[Rendered images with source text]

####################

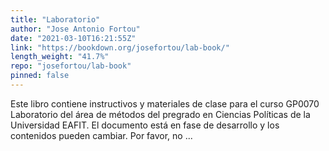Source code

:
 ```yaml
---
title: "Laboratorio"
author: "Jose Antonio Fortou"
date: "2021-03-10T16:21:55Z"
link: "https://bookdown.org/josefortou/lab-book/"
length_weight: "41.7%"
repo: "josefortou/lab-book"
pinned: false
---
```


Este libro contiene instructivos y materiales de clase para el curso GP0070 Laboratorio del área de métodos del pregrado en Ciencias Políticas de la Universidad EAFIT. El documento está en fase de desarrollo y los contenidos pueden cambiar. Por favor, no ...
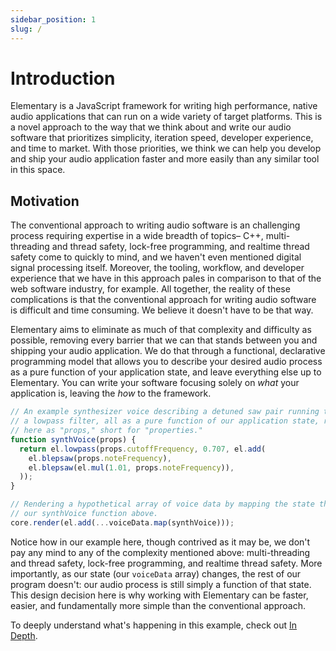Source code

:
 ```yaml
---
sidebar_position: 1
slug: /
---
```


# Introduction

Elementary is a JavaScript framework for writing high performance, native audio applications that
can run on a wide variety of target platforms. This is a novel approach to the way that we think about
and write our audio software that prioritizes simplicity, iteration speed, developer experience, and time to market.
With those priorities, we think we can help you develop and ship your audio application faster and more easily than
any similar tool in this space.

## Motivation

The conventional approach to writing audio software is an challenging process requiring expertise
in a wide breadth of topics– C++, multi-threading and thread safety, lock-free programming, and realtime thread safety
come to quickly to mind, and we haven't even mentioned digital signal processing itself. Moreover, the tooling, workflow,
and developer experience that we have in this approach pales in comparison to that of the web software industry, for example.
All together, the reality of these complications is that the conventional approach for writing audio software is
difficult and time consuming. We believe it doesn't have to be that way.

Elementary aims to eliminate as much of that complexity and difficulty as possible, removing every barrier that we can that
stands between you and shipping your audio application. We do that through a functional, declarative programming model that
allows you to describe your desired audio process as a pure function of your application state, and leave everything else
up to Elementary. You can write your software focusing solely on _what_ your application is, leaving the _how_ to the framework.

```js
// An example synthesizer voice describing a detuned saw pair running through
// a lowpass filter, all as a pure function of our application state, received
// here as "props," short for "properties."
function synthVoice(props) {
  return el.lowpass(props.cutoffFrequency, 0.707, el.add(
    el.blepsaw(props.noteFrequency),
    el.blepsaw(el.mul(1.01, props.noteFrequency)),
  ));
}

// Rendering a hypothetical array of voice data by mapping the state through
// our synthVoice function above.
core.render(el.add(...voiceData.map(synthVoice)));
```

Notice how in our example here, though contrived as it may be, we don't pay any mind to any of the complexity
mentioned above: multi-threading and thread safety, lock-free programming, and realtime thread safety. More importantly,
as our state (our `voiceData` array) changes, the rest of our program doesn't: our audio process is still simply a function
of that state. This design decision here is why working with Elementary can be faster, easier, and fundamentally more simple
than the conventional approach.

To deeply understand what's happening in this example, check out [In Depth](./In_Depth.md).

####################

- WHAT TO PRODUCE:
Say how many lines of the preceding data include the word "pure". The number is the whole answer.

- RESULT BELOW:
2